For many years, two warlords engage in a brutal struggle over power and money which has driven millions of people out of the country. Of the 12 million inhabitants of South Sudan – the State Minister has already plainly referred to it – 7.5 million, far more than half, are dependent on food assistance. In other central and western African countries it is to be sure not much better.

Because the political heroes engage in civil wars, assistance is required and delivered. As a first impulse, this  is completely comprehensible. Yet the opposite of well done is well intentioned; since in supplying any crisis area with food, the warlords are primarily freed to further conduct their wars and not to trouble themselves with the needs of the people. By means of these doubtless well intentioned deliveries to the populace, the wars and the people’s suffering were ultimately made possible and prolonged.

A further consequence of the constantly well intentioned deliveries is that many places scarcely still pursue an agriculture and will have built no real distribution system; of a construction of industries, there is nothing to be said. In ever more African states, however, there meanwhile develops a resistance against the dependence-forming alms of the West. Native African economists see them as new form of colonialism rather than as selfless assistance.  

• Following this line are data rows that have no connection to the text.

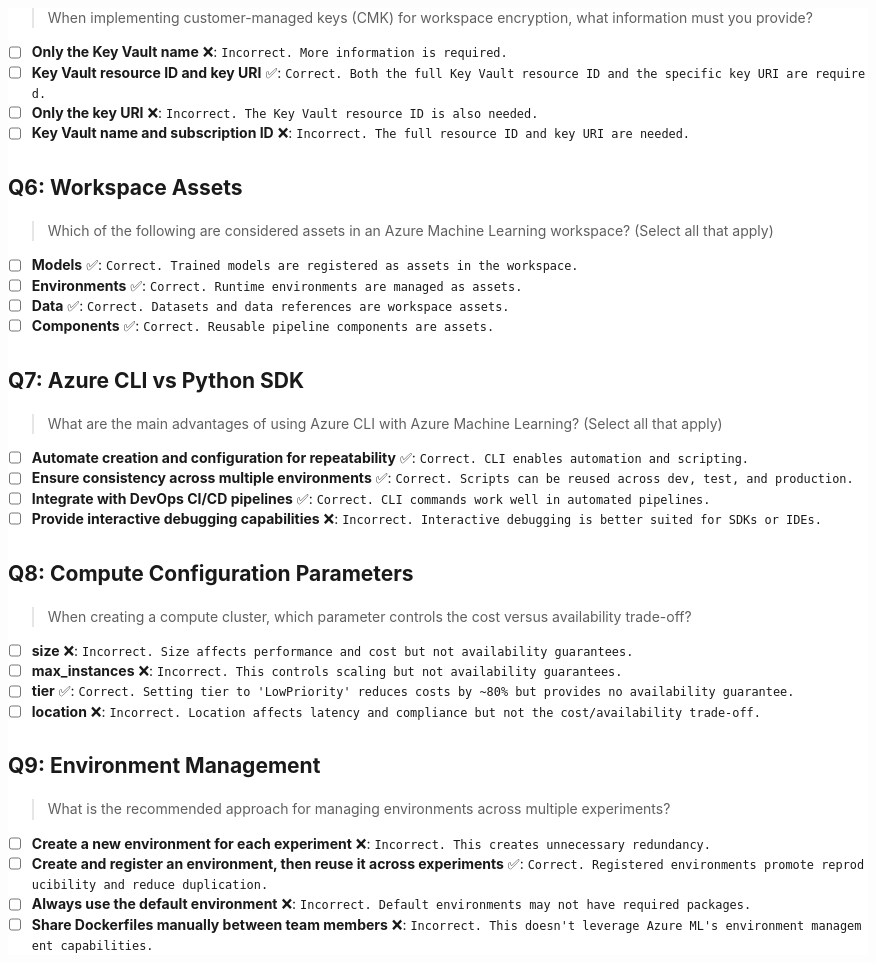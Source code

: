 > When implementing customer-managed keys (CMK) for workspace encryption, what information must you provide?

- [ ] **Only the Key Vault name** ❌: `Incorrect. More information is required.`
- [ ] **Key Vault resource ID and key URI** ✅: `Correct. Both the full Key Vault resource ID and the specific key URI are required.`
- [ ] **Only the key URI** ❌: `Incorrect. The Key Vault resource ID is also needed.`
- [ ] **Key Vault name and subscription ID** ❌: `Incorrect. The full resource ID and key URI are needed.`

## Q6: Workspace Assets

> Which of the following are considered assets in an Azure Machine Learning workspace? (Select all that apply)

- [ ] **Models** ✅: `Correct. Trained models are registered as assets in the workspace.`
- [ ] **Environments** ✅: `Correct. Runtime environments are managed as assets.`
- [ ] **Data** ✅: `Correct. Datasets and data references are workspace assets.`
- [ ] **Components** ✅: `Correct. Reusable pipeline components are assets.`

## Q7: Azure CLI vs Python SDK

> What are the main advantages of using Azure CLI with Azure Machine Learning? (Select all that apply)

- [ ] **Automate creation and configuration for repeatability** ✅: `Correct. CLI enables automation and scripting.`
- [ ] **Ensure consistency across multiple environments** ✅: `Correct. Scripts can be reused across dev, test, and production.`
- [ ] **Integrate with DevOps CI/CD pipelines** ✅: `Correct. CLI commands work well in automated pipelines.`
- [ ] **Provide interactive debugging capabilities** ❌: `Incorrect. Interactive debugging is better suited for SDKs or IDEs.`

## Q8: Compute Configuration Parameters

> When creating a compute cluster, which parameter controls the cost versus availability trade-off?

- [ ] **size** ❌: `Incorrect. Size affects performance and cost but not availability guarantees.`
- [ ] **max_instances** ❌: `Incorrect. This controls scaling but not availability guarantees.`
- [ ] **tier** ✅: `Correct. Setting tier to 'LowPriority' reduces costs by ~80% but provides no availability guarantee.`
- [ ] **location** ❌: `Incorrect. Location affects latency and compliance but not the cost/availability trade-off.`

## Q9: Environment Management

> What is the recommended approach for managing environments across multiple experiments?

- [ ] **Create a new environment for each experiment** ❌: `Incorrect. This creates unnecessary redundancy.`
- [ ] **Create and register an environment, then reuse it across experiments** ✅: `Correct. Registered environments promote reproducibility and reduce duplication.`
- [ ] **Always use the default environment** ❌: `Incorrect. Default environments may not have required packages.`
- [ ] **Share Dockerfiles manually between team members** ❌: `Incorrect. This doesn't leverage Azure ML's environment management capabilities.`
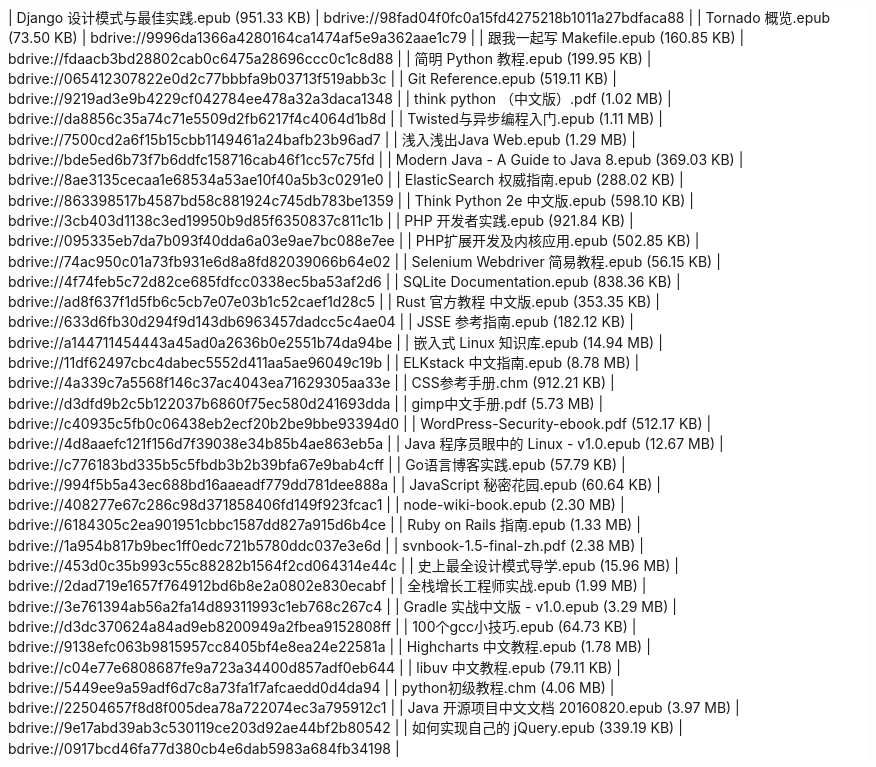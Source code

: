 | Django 设计模式与最佳实践.epub (951.33 KB) | bdrive://98fad04f0fc0a15fd4275218b1011a27bdfaca88 |
| Tornado 概览.epub (73.50 KB) | bdrive://9996da1366a4280164ca1474af5e9a362aae1c79 |
| 跟我一起写 Makefile.epub (160.85 KB) | bdrive://fdaacb3bd28802cab0c6475a28696ccc0c1c8d88 |
| 简明 Python 教程.epub (199.95 KB) | bdrive://065412307822e0d2c77bbbfa9b03713f519abb3c |
| Git Reference.epub (519.11 KB) | bdrive://9219ad3e9b4229cf042784ee478a32a3daca1348 |
| think python （中文版）.pdf (1.02 MB) | bdrive://da8856c35a74c71e5509d2fb6217f4c4064d1b8d |
| Twisted与异步编程入门.epub (1.11 MB) | bdrive://7500cd2a6f15b15cbb1149461a24bafb23b96ad7 |
| 浅入浅出Java Web.epub (1.29 MB) | bdrive://bde5ed6b73f7b6ddfc158716cab46f1cc57c75fd |
| Modern Java - A Guide to Java 8.epub (369.03 KB) | bdrive://8ae3135cecaa1e68534a53ae10f40a5b3c0291e0 |
| ElasticSearch 权威指南.epub (288.02 KB) | bdrive://863398517b4587bd58c881924c745db783be1359 |
| Think Python 2e 中文版.epub (598.10 KB) | bdrive://3cb403d1138c3ed19950b9d85f6350837c811c1b |
| PHP 开发者实践.epub (921.84 KB) | bdrive://095335eb7da7b093f40dda6a03e9ae7bc088e7ee |
| PHP扩展开发及内核应用.epub (502.85 KB) | bdrive://74ac950c01a73fb931e6d8a8fd82039066b64e02 |
| Selenium Webdriver 简易教程.epub (56.15 KB) | bdrive://4f74feb5c72d82ce685fdfcc0338ec5ba53af2d6 |
| SQLite Documentation.epub (838.36 KB) | bdrive://ad8f637f1d5fb6c5cb7e07e03b1c52caef1d28c5 |
| Rust 官方教程 中文版.epub (353.35 KB) | bdrive://633d6fb30d294f9d143db6963457dadcc5c4ae04 |
| JSSE 参考指南.epub (182.12 KB) | bdrive://a144711454443a45ad0a2636b0e2551b74da94be |
| 嵌入式 Linux 知识库.epub (14.94 MB) | bdrive://11df62497cbc4dabec5552d411aa5ae96049c19b |
| ELKstack 中文指南.epub (8.78 MB) | bdrive://4a339c7a5568f146c37ac4043ea71629305aa33e |
| CSS参考手册.chm (912.21 KB) | bdrive://d3dfd9b2c5b122037b6860f75ec580d241693dda |
| gimp中文手册.pdf (5.73 MB) | bdrive://c40935c5fb0c06438eb2ecf20b2be9bbe93394d0 |
| WordPress-Security-ebook.pdf (512.17 KB) | bdrive://4d8aaefc121f156d7f39038e34b85b4ae863eb5a |
| Java 程序员眼中的 Linux - v1.0.epub (12.67 MB) | bdrive://c776183bd335b5c5fbdb3b2b39bfa67e9bab4cff |
| Go语言博客实践.epub (57.79 KB) | bdrive://994f5b5a43ec688bd16aaeadf779dd781dee888a |
| JavaScript 秘密花园.epub (60.64 KB) | bdrive://408277e67c286c98d371858406fd149f923fcac1 |
| node-wiki-book.epub (2.30 MB) | bdrive://6184305c2ea901951cbbc1587dd827a915d6b4ce |
| Ruby on Rails 指南.epub (1.33 MB) | bdrive://1a954b817b9bec1ff0edc721b5780ddc037e3e6d |
| svnbook-1.5-final-zh.pdf (2.38 MB) | bdrive://453d0c35b993c55c88282b1564f2cd064314e44c |
| 史上最全设计模式导学.epub (15.96 MB) | bdrive://2dad719e1657f764912bd6b8e2a0802e830ecabf |
| 全栈增长工程师实战.epub (1.99 MB) | bdrive://3e761394ab56a2fa14d89311993c1eb768c267c4 |
| Gradle 实战中文版 - v1.0.epub (3.29 MB) | bdrive://d3dc370624a84ad9eb8200949a2fbea9152808ff |
| 100个gcc小技巧.epub (64.73 KB) | bdrive://9138efc063b9815957cc8405bf4e8ea24e22581a |
| Highcharts 中文教程.epub (1.78 MB) | bdrive://c04e77e6808687fe9a723a34400d857adf0eb644 |
| libuv 中文教程.epub (79.11 KB) | bdrive://5449ee9a59adf6d7c8a73fa1f7afcaedd0d4da94 |
| python初级教程.chm (4.06 MB) | bdrive://22504657f8d8f005dea78a722074ec3a795912c1 |
| Java 开源项目中文文档 20160820.epub (3.97 MB) | bdrive://9e17abd39ab3c530119ce203d92ae44bf2b80542 |
| 如何实现自己的 jQuery.epub (339.19 KB) | bdrive://0917bcd46fa77d380cb4e6dab5983a684fb34198 |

The Deutschlandfunk, for example, frequently reported in recent years on the experiences of African scientists, but of also the people who live in these areas, who ask themselves: Why should I still build something, if the aid comes anyway? Why should I try to sell in the market foodstuffs of my own production, when the foodstuffs assistance will be delivered and distributed free of cost?

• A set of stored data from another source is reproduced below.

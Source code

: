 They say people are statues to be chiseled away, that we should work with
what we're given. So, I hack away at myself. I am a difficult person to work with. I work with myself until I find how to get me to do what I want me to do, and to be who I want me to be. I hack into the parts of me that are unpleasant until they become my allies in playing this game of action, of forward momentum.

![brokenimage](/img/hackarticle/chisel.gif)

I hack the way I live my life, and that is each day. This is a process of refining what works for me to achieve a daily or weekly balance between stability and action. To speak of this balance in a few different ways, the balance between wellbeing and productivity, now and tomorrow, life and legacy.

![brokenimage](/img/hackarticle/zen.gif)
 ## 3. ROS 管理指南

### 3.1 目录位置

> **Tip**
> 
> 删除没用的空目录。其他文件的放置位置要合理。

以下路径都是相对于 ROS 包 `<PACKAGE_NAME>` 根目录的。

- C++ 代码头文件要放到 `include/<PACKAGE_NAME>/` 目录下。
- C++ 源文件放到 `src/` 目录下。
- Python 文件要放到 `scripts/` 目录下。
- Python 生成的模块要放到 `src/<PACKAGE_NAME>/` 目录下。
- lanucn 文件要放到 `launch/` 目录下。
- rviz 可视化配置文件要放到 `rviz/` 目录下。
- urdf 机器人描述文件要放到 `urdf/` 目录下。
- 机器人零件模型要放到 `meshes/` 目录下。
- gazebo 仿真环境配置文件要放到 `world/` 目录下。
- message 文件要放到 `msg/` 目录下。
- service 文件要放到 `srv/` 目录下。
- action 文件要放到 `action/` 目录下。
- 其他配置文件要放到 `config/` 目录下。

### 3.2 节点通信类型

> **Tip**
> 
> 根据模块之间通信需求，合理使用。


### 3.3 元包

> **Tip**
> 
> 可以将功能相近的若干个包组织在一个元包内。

            Armin-Paulus Hampel (AfD): So it is!

The little German military mission in South Sudan is now to be seen against this background. Liaison staff activity and technical equipment assistance, according to the Federal government’s motion, should stand in the foreground, and not so much the securing of aid deliveries as before. This is to be welcomed. Therefore, the AfD, as in previous years, will support this mission and vote for the motion.

Nevertheless, 28 million euros for humanitarian aid for 2021 is again foreseen by the Federal government, thus deliveries of foodstuffs. We think it would be more sensible to scale down the foodstuffs assistance and to intensify the development of the agriculture and distribution system in this country, and also in other countries. The BMZ’s [Federal Ministry for Economic Cooperation and Development] crucial point of activity is now already the development of the agricultural infrastructure, the supply of water and sanitation – a consequential and correct decision.

We should not however allow the warlords to further neglect their responsibility for the people of South Sudan. Help for self-help – yes, unconditionally, but no help which makes them helpless.

I thank you.

 

[trans: tem]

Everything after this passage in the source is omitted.